L’Excentrique Cinéma
Au cinéma le Club jeudi 3 octobre à 20h30
Sur l'Esplanade vendredi 4 octobre à 20h
Au Multiplex Peldis samedi 5 octobre à 16h

Programme complet sur www.cinexatelier.org


« Créer à partir du réel »

Si l’édition 2019 de l’Excentrique Cinéma commencera le jeudi soir dans l’enceinte du cinéma Le Club, elle bifurquera les deux jours suivants vers des espaces de projections plus atypiques : le vendredi, Selfie et Un Solo Amore seront ainsi projetés en plein air, juste en face du bar La Tonnelle, où le deuxième film a été tourné. Le lendemain, toujours dans le quartier de l’Esplanade, c’est cette fois le parking du Peldis (dont on vous avait déjà parlé à l’occasion de sa journée portes ouvertes en 2018), qui se transformera temporairement en multiplexe à ciel ouvert, à partir de 16h, pour accueillir pas moins de dix des quatorze films de la programmation.

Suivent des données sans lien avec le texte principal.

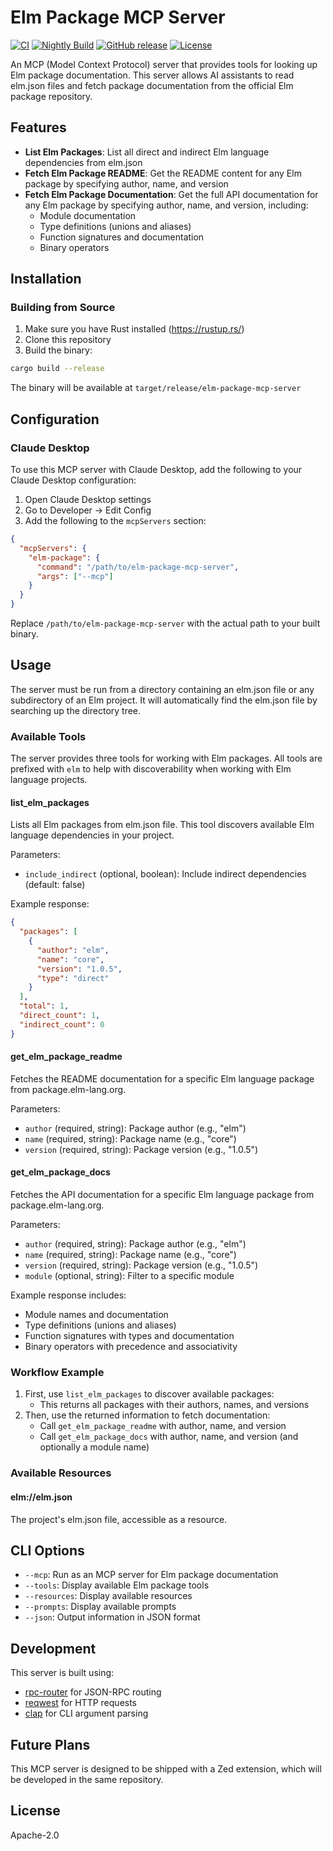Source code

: # Elm Package MCP Server

[![CI](https://github.com/caseyWebb/elm-package-mcp-server/workflows/CI/badge.svg)](https://github.com/caseyWebb/elm-package-mcp-server/actions/workflows/ci.yml)
[![Nightly Build](https://github.com/caseyWebb/elm-package-mcp-server/workflows/Nightly%20Build/badge.svg)](https://github.com/caseyWebb/elm-package-mcp-server/actions/workflows/nightly.yml)
[![GitHub release](https://img.shields.io/github/v/release/caseyWebb/elm-package-mcp-server)](https://github.com/caseyWebb/elm-package-mcp-server/releases/latest)
[![License](https://img.shields.io/badge/license-Apache%202.0-blue.svg)](LICENSE)

An MCP (Model Context Protocol) server that provides tools for looking up Elm package documentation. This server allows AI assistants to read elm.json files and fetch package documentation from the official Elm package repository.

## Features

- **List Elm Packages**: List all direct and indirect Elm language dependencies from elm.json
- **Fetch Elm Package README**: Get the README content for any Elm package by specifying author, name, and version
- **Fetch Elm Package Documentation**: Get the full API documentation for any Elm package by specifying author, name, and version, including:
  - Module documentation
  - Type definitions (unions and aliases)
  - Function signatures and documentation
  - Binary operators

## Installation

### Building from Source

1. Make sure you have Rust installed (https://rustup.rs/)
2. Clone this repository
3. Build the binary:

```bash
cargo build --release
```

The binary will be available at `target/release/elm-package-mcp-server`

## Configuration

### Claude Desktop

To use this MCP server with Claude Desktop, add the following to your Claude Desktop configuration:

1. Open Claude Desktop settings
2. Go to Developer → Edit Config
3. Add the following to the `mcpServers` section:

```json
{
  "mcpServers": {
    "elm-package": {
      "command": "/path/to/elm-package-mcp-server",
      "args": ["--mcp"]
    }
  }
}
```

Replace `/path/to/elm-package-mcp-server` with the actual path to your built binary.

## Usage

The server must be run from a directory containing an elm.json file or any subdirectory of an Elm project. It will automatically find the elm.json file by searching up the directory tree.

### Available Tools

The server provides three tools for working with Elm packages. All tools are prefixed with `elm` to help with discoverability when working with Elm language projects.

#### list_elm_packages
Lists all Elm packages from elm.json file. This tool discovers available Elm language dependencies in your project.

Parameters:
- `include_indirect` (optional, boolean): Include indirect dependencies (default: false)

Example response:
```json
{
  "packages": [
    {
      "author": "elm",
      "name": "core",
      "version": "1.0.5",
      "type": "direct"
    }
  ],
  "total": 1,
  "direct_count": 1,
  "indirect_count": 0
}
```

#### get_elm_package_readme
Fetches the README documentation for a specific Elm language package from package.elm-lang.org.

Parameters:
- `author` (required, string): Package author (e.g., "elm")
- `name` (required, string): Package name (e.g., "core")
- `version` (required, string): Package version (e.g., "1.0.5")

#### get_elm_package_docs
Fetches the API documentation for a specific Elm language package from package.elm-lang.org.

Parameters:
- `author` (required, string): Package author (e.g., "elm")
- `name` (required, string): Package name (e.g., "core")
- `version` (required, string): Package version (e.g., "1.0.5")
- `module` (optional, string): Filter to a specific module

Example response includes:
- Module names and documentation
- Type definitions (unions and aliases)
- Function signatures with types and documentation
- Binary operators with precedence and associativity

### Workflow Example

1. First, use `list_elm_packages` to discover available packages:
   - This returns all packages with their authors, names, and versions
2. Then, use the returned information to fetch documentation:
   - Call `get_elm_package_readme` with author, name, and version
   - Call `get_elm_package_docs` with author, name, and version (and optionally a module name)

### Available Resources

#### elm://elm.json
The project's elm.json file, accessible as a resource.

## CLI Options

- `--mcp`: Run as an MCP server for Elm package documentation
- `--tools`: Display available Elm package tools
- `--resources`: Display available resources
- `--prompts`: Display available prompts
- `--json`: Output information in JSON format

## Development

This server is built using:
- [rpc-router](https://github.com/jeremychone/rust-rpc-router/) for JSON-RPC routing
- [reqwest](https://github.com/seanmonstar/reqwest) for HTTP requests
- [clap](https://github.com/clap-rs/clap) for CLI argument parsing

## Future Plans

This MCP server is designed to be shipped with a Zed extension, which will be developed in the same repository.

## License

Apache-2.0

Ce choix paraît logique, puisque l’ancienne friche industrielle héberge justement l’association Cinex en charge de l’événement, et que cette dernière a toujours pris soin de relier le sujet des films qu’elle projette au lieu où ils sont projetés. Partagée entre résidences de création, transmission par le biais d’ateliers, et diffusion de films, Cinex a ainsi pour vocation de promouvoir la pratique du « cinéma documentaire de création » comme l’explique Yoann Demoz, coréalisateur d’Un Solo Amore et membre de l’association.

« C’est un cinéma un peu particulier ; pour résumer, on peut dire que ce sont des films d’auteurs qui prennent comme matière le réel. On est très loin du documentaire classique ; on est vraiment dans le regard singulier que peut porter un réalisateur sur le monde. L’idée est de créer à partir du réel, de faire du rôle du réalisateur, de sa propre place et de son propre point de vue quelque chose d’inédit et de raconter ainsi des choses de manière singulière et personnelle. »


Documentaires de création : les prochains rendez-vous

- Du 9 au 18 octobre : la Maison des Habitants du centre-ville accueillera la 4e édition du Monde au coin de la rue, cinéma éphémère de l’association À Bientôt J’espère.

- Les 4, 7 et 8 novembre, la Cinémathèque de Grenoble proposera différentes projections dans le cadre du Mois du documentaire.

- Du 8 au 15 novembre, c’est l’association Ethnologie et Cinéma qui prendra le relais avec la 23e édition de ses fameuses Rencontres autour du film ethnographique.